Em seu livro Praças Brasileiras, o professor Silvio afirma que juntamente com a rua, as praças constituem duas das tipologias de espaços livres urbanos mais importantes na história das cidades brasileiras pois desempenham um papel importantíssimo para o desenvolvimento das relações sociais da população e para a construção da esfera de vida pública.

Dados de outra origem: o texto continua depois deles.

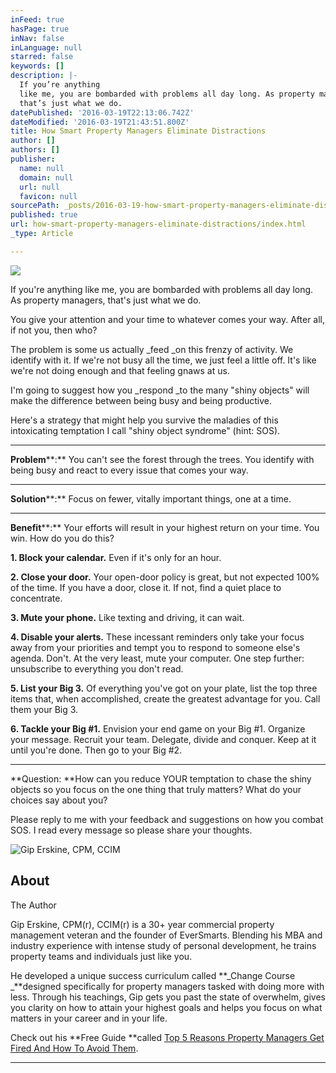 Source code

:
 ```yaml
---
inFeed: true
hasPage: true
inNav: false
inLanguage: null
starred: false
keywords: []
description: |-
  If you’re anything
  like me, you are bombarded with problems all day long. As property managers,
  that’s just what we do.
datePublished: '2016-03-19T22:13:06.742Z'
dateModified: '2016-03-19T21:43:51.800Z'
title: How Smart Property Managers Eliminate Distractions
author: []
authors: []
publisher:
  name: null
  domain: null
  url: null
  favicon: null
sourcePath: _posts/2016-03-19-how-smart-property-managers-eliminate-distractions.md
published: true
url: how-smart-property-managers-eliminate-distractions/index.html
_type: Article

---
```

![](https://the-grid-user-content.s3-us-west-2.amazonaws.com/f688d24f-e6c3-4c71-a389-cc4e80813cab.jpg)

If you're anything
like me, you are bombarded with problems all day long. As property managers,
that's just what we do.

You give your
attention and your time to whatever comes your way. After all, if not
you, then who?

The problem is
some us actually _feed _on this frenzy of activity. We identify with it.
If we're not busy all the time, we just feel a little off. It's like we're not
doing enough and that feeling gnaws at us.

I'm going to
suggest how you _respond _to the many "shiny objects" will make the
difference between being busy and being productive.

Here's a strategy
that might help you survive the maladies of this intoxicating temptation I call
"shiny object syndrome" (hint: SOS).

****

**Problem****:** You
can't see the forest through the trees. You identify with being busy and react
to every issue that comes your way.

****

**Solution****:** Focus on fewer,
vitally important things, one at a time.

****

**Benefit****:** Your efforts
will result in your highest return on your time. You win. How do you do
this?

**1\. Block your calendar.** Even if it's only for an hour.

**2\. Close your door.** Your open-door policy is great, but not
expected 100% of the time. If you have a door, close it. If not, find a quiet
place to concentrate.

**3\. Mute your phone.** Like texting and driving, it can wait.

**4\. Disable your alerts.** These incessant reminders only take your
focus away from your priorities and tempt you to respond to someone else's
agenda. Don't. At the very least, mute your computer. One step further:
unsubscribe to everything you don't read.

**5\. List your Big 3\.** Of everything you've got on your plate,
list the top three items that, when accomplished, create the greatest
advantage for you. Call them your Big 3\.

**6\. Tackle your Big \#1\.** Envision your end game on your Big \#1\. Organize
your message. Recruit your team. Delegate, divide and conquer. Keep at it until
you're done. Then go to your Big \#2\.

****

**Question: **How can you
reduce YOUR temptation to chase the shiny objects so you focus on the one thing
that truly matters? What do your choices say about you?

Please reply to me with your feedback and suggestions on how you combat
SOS. I read every message so please share your thoughts.

![Gip Erskine, CPM, CCIM](https://the-grid-user-content.s3-us-west-2.amazonaws.com/39caff2f-1c72-4365-80a0-8a22e9f2b23d.jpg)

## About
The Author

Gip
Erskine, CPM(r), CCIM(r) is a 30+ year commercial property management veteran and
the founder of EverSmarts. Blending his MBA and
industry experience with intense study of personal development, he trains
property teams and individuals just like you. 

He
developed a unique success curriculum called **_Change Course _**designed
specifically for property managers tasked with doing more with less. Through
his teachings, Gip gets you past the state of overwhelm, gives you clarity on
how to attain your highest goals and helps you focus on what matters in your
career and in your life.

Check
out his **Free Guide **called [Top 5 Reasons Property
Managers Get Fired And How To Avoid Them][0].

****

[0]: http://eversmarts.com/
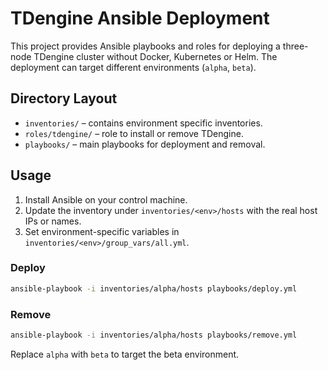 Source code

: # TDengine Ansible Deployment

This project provides Ansible playbooks and roles for deploying a three-node TDengine cluster without Docker, Kubernetes or Helm. The deployment can target different environments (`alpha`, `beta`).

## Directory Layout

- `inventories/` – contains environment specific inventories.
- `roles/tdengine/` – role to install or remove TDengine.
- `playbooks/` – main playbooks for deployment and removal.

## Usage

1. Install Ansible on your control machine.
2. Update the inventory under `inventories/<env>/hosts` with the real host IPs or names.
3. Set environment-specific variables in `inventories/<env>/group_vars/all.yml`.

### Deploy

```bash
ansible-playbook -i inventories/alpha/hosts playbooks/deploy.yml
```

### Remove

```bash
ansible-playbook -i inventories/alpha/hosts playbooks/remove.yml
```

Replace `alpha` with `beta` to target the beta environment.
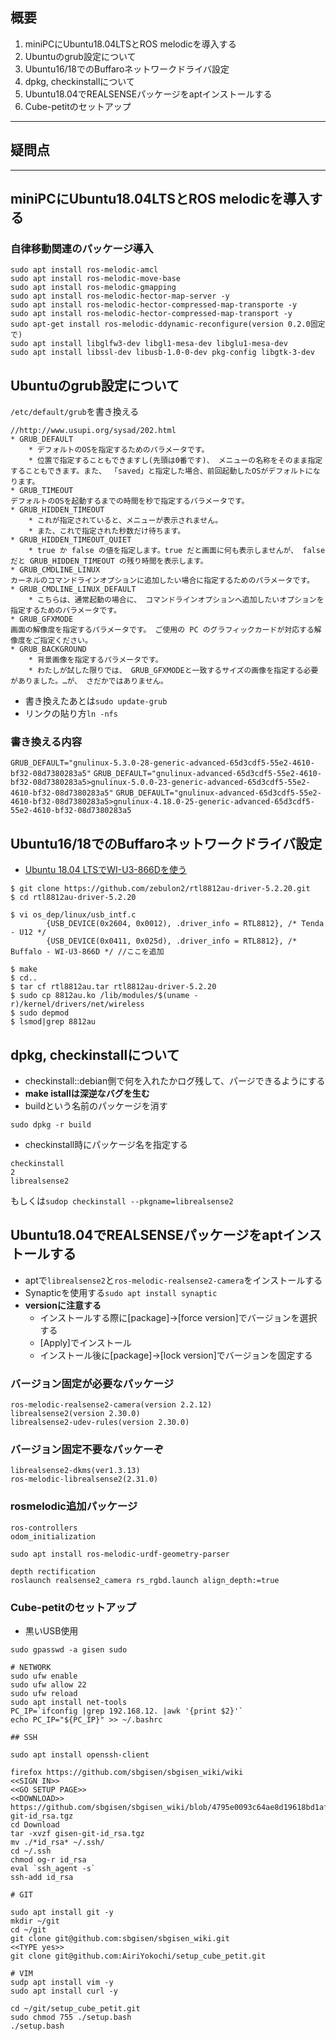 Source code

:## 概要

1. miniPCにUbuntu18.04LTSとROS melodicを導入する
2. Ubuntuのgrub設定について
3. Ubuntu16/18でのBuffaroネットワークドライバ設定
4. dpkg, checkinstallについて
5. Ubuntu18.04でREALSENSEパッケージをaptインストールする
6. Cube-petitのセットアップ

---

## 疑問点


---


## miniPCにUbuntu18.04LTSとROS melodicを導入する

### 自律移動関連のパッケージ導入
```
sudo apt install ros-melodic-amcl
sudo apt install ros-melodic-move-base
sudo apt install ros-melodic-gmapping
sudo apt install ros-melodic-hector-map-server -y
sudo apt install ros-melodic-hector-compressed-map-transporte -y
sudo apt install ros-melodic-hector-compressed-map-transport -y
sudo apt-get install ros-melodic-ddynamic-reconfigure(version 0.2.0固定で)
sudo apt install libglfw3-dev libgl1-mesa-dev libglu1-mesa-dev
sudo apt install libssl-dev libusb-1.0-0-dev pkg-config libgtk-3-dev
```

## Ubuntuのgrub設定について

`/etc/default/grub`を書き換える
```
//http://www.usupi.org/sysad/202.html
* GRUB_DEFAULT
    * デフォルトのOSを指定するためのパラメータです。
    * 位置で指定することもできますし(先頭は0番です)、 メニューの名称をそのまま指定することもできます。また、 「saved」と指定した場合、前回起動したOSがデフォルトになります。
* GRUB_TIMEOUT
デフォルトのOSを起動するまでの時間を秒で指定するパラメータです。
* GRUB_HIDDEN_TIMEOUT
    * これが指定されていると、メニューが表示されません。
    * また、これで指定された秒数だけ待ちます。
* GRUB_HIDDEN_TIMEOUT_QUIET
    * true か false の値を指定します。true だと画面に何も表示しませんが、 false だと GRUB_HIDDEN_TIMEOUT の残り時間を表示します。
* GRUB_CMDLINE_LINUX
カーネルのコマンドラインオプションに追加したい場合に指定するためのパラメータです。
* GRUB_CMDLINE_LINUX_DEFAULT
    * こちらは、通常起動の場合に、 コマンドラインオプションへ追加したいオプションを指定するためのパラメータです。
* GRUB_GFXMODE
画面の解像度を指定するパラメータです。 ご使用の PC のグラフィックカードが対応する解像度をご指定ください。
* GRUB_BACKGROUND
    * 背景画像を指定するパラメータです。
    * わたしが試した限りでは、 GRUB_GFXMODEと一致するサイズの画像を指定する必要がありました。…が、 さだかではありません。
```

* 書き換えたあとは`sudo update-grub`
* リンクの貼り方`ln -nfs`

### 書き換える内容

`GRUB_DEFAULT="gnulinux-5.3.0-28-generic-advanced-65d3cdf5-55e2-4610-bf32-08d7380283a5"`
`GRUB_DEFAULT="gnulinux-advanced-65d3cdf5-55e2-4610-bf32-08d7380283a5>gnulinux-5.0.0-23-generic-advanced-65d3cdf5-55e2-4610-bf32-08d7380283a5"`
`GRUB_DEFAULT="gnulinux-advanced-65d3cdf5-55e2-4610-bf32-08d7380283a5>gnulinux-4.18.0-25-generic-advanced-65d3cdf5-55e2-4610-bf32-08d7380283a5`


## Ubuntu16/18でのBuffaroネットワークドライバ設定

* [Ubuntu 18.04 LTSでWI-U3-866Dを使う](https://cu-fe-lab.com/posts/20190106_wi_u3_866d/)


```
$ git clone https://github.com/zebulon2/rtl8812au-driver-5.2.20.git
$ cd rtl8812au-driver-5.2.20
```
```
$ vi os_dep/linux/usb_intf.c
        {USB_DEVICE(0x2604, 0x0012), .driver_info = RTL8812}, /* Tenda - U12 */
        {USB_DEVICE(0x0411, 0x025d), .driver_info = RTL8812}, /* Buffalo - WI-U3-866D */ //ここを追加
```
```
$ make
$ cd..
$ tar cf rtl8812au.tar rtl8812au-driver-5.2.20
$ sudo cp 8812au.ko /lib/modules/$(uname -r)/kernel/drivers/net/wireless
$ sudo depmod
$ lsmod|grep 8812au
```

## dpkg, checkinstallについて

* checkinstall::debian側で何を入れたかログ残して、パージできるようにする
* **make istallは深逆なバグを生む**
* buildという名前のパッケージを消す
```
sudo dpkg -r build
```

* checkinstall時にパッケージ名を指定する
```
checkinstall
2
librealsense2
```
もしくは`sudop checkinstall --pkgname=librealsense2`


## Ubuntu18.04でREALSENSEパッケージをaptインストールする

* aptで`librealsense2`と`ros-melodic-realsense2-camera`をインストールする
* Synapticを使用する`sudo apt install synaptic`
* **versionに注意する**
    * インストールする際に[package]->[force version]でバージョンを選択する
    * [Apply]でインストール
    * インストール後に[package]->[lock version]でバージョンを固定する

### バージョン固定が必要なパッケージ
```
ros-melodic-realsense2-camera(version 2.2.12)
librealsense2(version 2.30.0)
librealsense2-udev-rules(version 2.30.0)
```
### バージョン固定不要なパッケーぞ
```
librealsense2-dkms(ver1.3.13)
ros-melodic-librealsense2(2.31.0)
```


### rosmelodic追加パッケージ

```
ros-controllers
odom_initialization

sudo apt install ros-melodic-urdf-geometry-parser

depth rectification
roslaunch realsense2_camera rs_rgbd.launch align_depth:=true
```

### Cube-petitのセットアップ

- 黒いUSB使用

```
sudo gpasswd -a gisen sudo

# NETWORK
sudo ufw enable
sudo ufw allow 22
sudo ufw reload
sudo apt install net-tools
PC_IP=`ifconfig |grep 192.168.12. |awk '{print $2}'`
echo PC_IP="${PC_IP}" >> ~/.bashrc

## SSH

sudo apt install openssh-client

firefox https://github.com/sbgisen/sbgisen_wiki/wiki
<<SIGN IN>>
<<GO SETUP PAGE>>
<<DOWNLOAD>>
https://github.com/sbgisen/sbgisen_wiki/blob/4795e0093c64ae8d19618bd1afbe31b9cdda138e/gisen-git-id_rsa.tgz
cd Download
tar -xvzf gisen-git-id_rsa.tgz
mv ./*id_rsa* ~/.ssh/
cd ~/.ssh
chmod og-r id_rsa
eval `ssh_agent -s`
ssh-add id_rsa

# GIT

sudo apt install git -y
mkdir ~/git
cd ~/git
git clone git@github.com:sbgisen/sbgisen_wiki.git
<<TYPE yes>>
git clone git@github.com:AiriYokochi/setup_cube_petit.git

# VIM
sudp apt install vim -y
sudo apt install curl -y

```

```
cd ~/git/setup_cube_petit.git
sudo chmod 755 ./setup.bash
./setup.bash
```

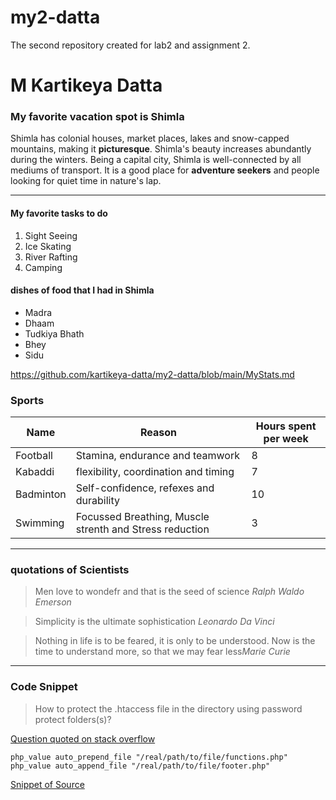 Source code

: # my2-datta
The second repository created for lab2 and assignment 2.
# M Kartikeya Datta #
### My favorite vacation spot is Shimla ###

Shimla has colonial houses, market places, lakes and snow-capped mountains, making it **picturesque**. Shimla's beauty increases abundantly during the winters. Being a capital city, Shimla is well-connected by all mediums of transport. It is a good place for __adventure seekers__ and people looking for quiet time in nature's lap.

---

#### My favorite tasks to do ####
1. Sight Seeing
2. Ice Skating
3. River Rafting
4. Camping

#### dishes of food that I had in Shimla ####
* Madra
* Dhaam
* Tudkiya Bhath
* Bhey
* Sidu


https://github.com/kartikeya-datta/my2-datta/blob/main/MyStats.md

### Sports

| Name | Reason | Hours spent per week |
|------|--------|----------------------|
| Football | Stamina, endurance and teamwork | 8 |
| Kabaddi | flexibility, coordination and timing | 7 |
| Badminton | Self-confidence, refexes and durability | 10 |
| Swimming | Focussed Breathing, Muscle strenth and Stress reduction | 3 |

---

### quotations of Scientists

> Men love to wondefr and that is the seed of science *Ralph Waldo Emerson*

> Simplicity is the ultimate sophistication *Leonardo Da Vinci*

> Nothing in life is to be feared, it is only to be understood. Now is the time to understand more, so that we may fear less*Marie Curie*

---

### Code Snippet

> How to protect the .htaccess file in the directory using password protect folders(s)?

[Question quoted on stack overflow](https://stackoverflow.com/questions/19821536/prepend-file-by-htaccess-in-to-specify-tag)

```
php_value auto_prepend_file "/real/path/to/file/functions.php"
php_value auto_append_file "/real/path/to/file/footer.php"
```
[Snippet of Source](https://css-tricks.com/snippets/htaccess/append-prepend-files/) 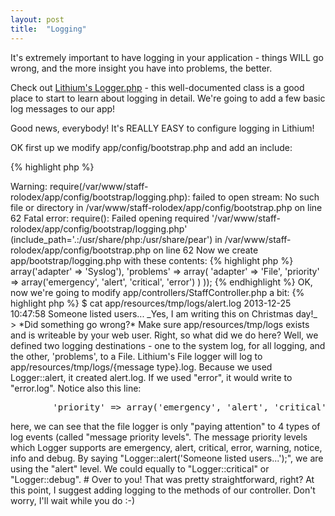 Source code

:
 ```yaml
---
layout: post
title:  "Logging"
---
```


It's extremely important to have logging in your application - things WILL go wrong, and the more insight you have into problems, the better.

Check out [Lithium's Logger.php](https://github.com/UnionOfRAD/lithium/blob/master/analysis/Logger.php) - this well-documented class is a good place to start to learn about logging in detail. We're going to add a few basic log messages to our app!

Good news, everybody! It's REALLY EASY to configure logging in Lithium!

OK first up we modify app/config/bootstrap.php and add an include:

{% highlight php %}
<?php
// ...

/**
 * This file contains configuration for logging
 */
require __DIR__ . '/bootstrap/logging.php';

// ...
{% endhighlight %}

Then, hit [http://staff-rolodex.localhost/staff](http://staff-rolodex.localhost/staff). You should see an error message:

<pre>
Warning: require(/var/www/staff-rolodex/app/config/bootstrap/logging.php): failed to open stream: No such file or directory in /var/www/staff-rolodex/app/config/bootstrap.php on line 62

Fatal error: require(): Failed opening required '/var/www/staff-rolodex/app/config/bootstrap/logging.php' (include_path='.:/usr/share/php:/usr/share/pear') in /var/www/staff-rolodex/app/config/bootstrap.php on line 62
</pre>

Now we create app/bootstrap/logging.php with these contents:

{% highlight php %}
<?php
use lithium\analysis\Logger;

Logger::config(array(
	'default' => array('adapter' => 'Syslog'),
	'problems' => array(
		'adapter' => 'File',
		'priority' => array('emergency', 'alert', 'critical', 'error')
	)
));
{% endhighlight %}

OK, now we're going to modify app/controllers/StaffController.php a bit:

{% highlight php %}
<?php
namespace app\controllers;

use app\models\Staff;
use lithium\action\DispatchException;
use lithium\analysis\Logger;

class StaffController extends \lithium\action\Controller {

	public function index() {
		$staffs = Staff::all();
		Logger::alert('Someone listed users...');
		return compact('staffs');
	}

    // ...
{% endhighlight %}

Now, hit the URL [http://staff-rolodex.localhost/staff](http://staff-rolodex.localhost/staff) to trigger a log write.

Finally, from the terminal, let's have a look at our log file:

<pre>
$ cat app/resources/tmp/logs/alert.log
2013-12-25 10:47:58 Someone listed users...
</pre>

_Yes, I am writing this on Christmas day!_

> *Did something go wrong?* Make sure app/resources/tmp/logs exists and is writeable by your web user.

Right, so what did we do here? Well, we defined two logging destinations - one to the system log, for all logging, and the other, 'problems', to a File. Lithium's File logger will log to app/resources/tmp/logs/{message type}.log. Because we used Logger::alert, it created alert.log. If we used "error", it would write to "error.log". Notice also this line:

<pre>
		'priority' => array('emergency', 'alert', 'critical', 'error')
</pre>

here, we can see that the file logger is only "paying attention" to 4 types of log events (called "message priority levels". The message priority levels which Logger supports are emergency, alert, critical, error, warning, notice, info and debug. By saying "Logger::alert('Someone listed users...');", we are using the "alert" level. We could equally to "Logger::critical" or "Logger::debug".

# Over to you!

That was pretty straightforward, right? At this point, I suggest adding logging to the methods of our controller. Don't worry, I'll wait while you do :-)
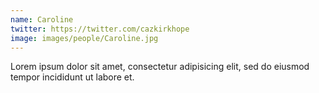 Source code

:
 ```yaml
---
name: Caroline
twitter: https://twitter.com/cazkirkhope
image: images/people/Caroline.jpg
---
```

Lorem ipsum dolor sit amet, consectetur adipisicing elit, sed do eiusmod tempor incididunt ut labore et. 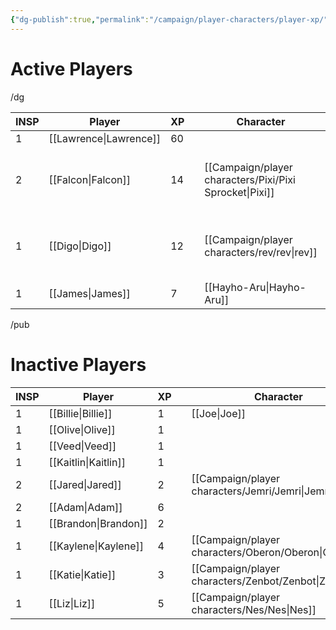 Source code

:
 ```yaml
---
{"dg-publish":true,"permalink":"/campaign/player-characters/player-xp/","tags":["gardenEntry"]}
---
```


# Active Players
/dg

| INSP | Player       | XP  |     | Character               | Lvl | Character         | Lvl | Character              | Lvl |
| ---- | ------------ | --- | --- | ----------------------- | --- | ----------------- | --- | ---------------------- | --- |
| 1    | [[Lawrence\|Lawrence]] | 60  |     |                         |     |                   |     |                        |     |
| 2    | [[Falcon\|Falcon]]   | 14  |     | [[Campaign/player characters/Pixi/Pixi Sprocket\|Pixi]] | 4   | [[Campaign/player characters/Dr. Rivers/Dr. Rivers\|Dr. Rivers]]    | 2   | [[Campaign/player characters/Birds on the Flame/Birds on the Flame\|Birds on the Flame]] | 2   |
| 1    | [[Digo\|Digo]]     | 12  |     | [[Campaign/player characters/rev/rev\|rev]]                 | 4   | [[Campaign/player characters/The Eaten One/The Eaten One\|The Eaten One]] | 2   |                        |     |
| 1    | [[James\|James]]    | 7   |     | [[Hayho-Aru\|Hayho-Aru]]           | 2   |                   |     |                        |     |
/pub
# Inactive Players

| INSP | Player      | XP  |     | Character  | lvl | Character | lvl | Character | lvl |
| ---- | ----------- | --- | --- | ---------- | --- | --------- | --- | --------- | --- |
| 1    | [[Billie\|Billie]]  | 1   |     | [[Joe\|Joe]]    | 1   |           |     |           |     |
| 1    | [[Olive\|Olive]]   | 1   |     |            |     |           |     |           |     |
| 1    | [[Veed\|Veed]]    | 1   |     |            |     |           |     |           |     |
| 1    | [[Kaitlin\|Kaitlin]] | 1   |     |            |     |           |     |           |     |
| 2    | [[Jared\|Jared]]   | 2   |     | [[Campaign/player characters/Jemri/Jemri\|Jemri]]  | 2   | [[Campaign/player characters/K'zyn/K'zyn\|K'zyn]] | 3   |           |     |
| 2    | [[Adam\|Adam]]    | 6   |     |            |     |           |     |           |     |
| 1    | [[Brandon\|Brandon]] | 2   |     |            |     |           |     |           |     |
| 1    | [[Kaylene\|Kaylene]] | 4   |     | [[Campaign/player characters/Oberon/Oberon\|Oberon]] | 4   |           |     |           |     |
| 1    | [[Katie\|Katie]]   | 3   |     | [[Campaign/player characters/Zenbot/Zenbot\|Zenbot]] | 3   |           |     |           |     |
| 1    | [[Liz\|Liz]]     | 5   |     | [[Campaign/player characters/Nes/Nes\|Nes]]    | 3   |           |     |           |     |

praça em Palmas (To): Acervo QUAPA

flickr

Podemos afirmar que a praça é um espaço que permite inúmeros usos. Espaços de convergência de vários arruamentos e circulações de pedestres, sua forma deveria em princípio, ser constituída pelo conjunto de edificações que encontram-se ao seu redor. Dos antigos terreiros situados em frente às Igrejas aos contemporâneos logradouros repletos de equipamentos esportivos que lembram academias de ginástica a céu aberto, podemos constatar que esses espaços livres assumem inúmeras formas, desenhos, linguagens e equipamentos que permitem à população vivenciar o ócio, o flanar, o livre comerciar, a troca de idéias ou ainda a manifestação politica por meio de passeatas entre outros.

Sistema de Espaços Livres

A estrutura espacial da cidade é composta por duas categorias de sub-espaços: os espaços edificados e os espaços livres de edificação. 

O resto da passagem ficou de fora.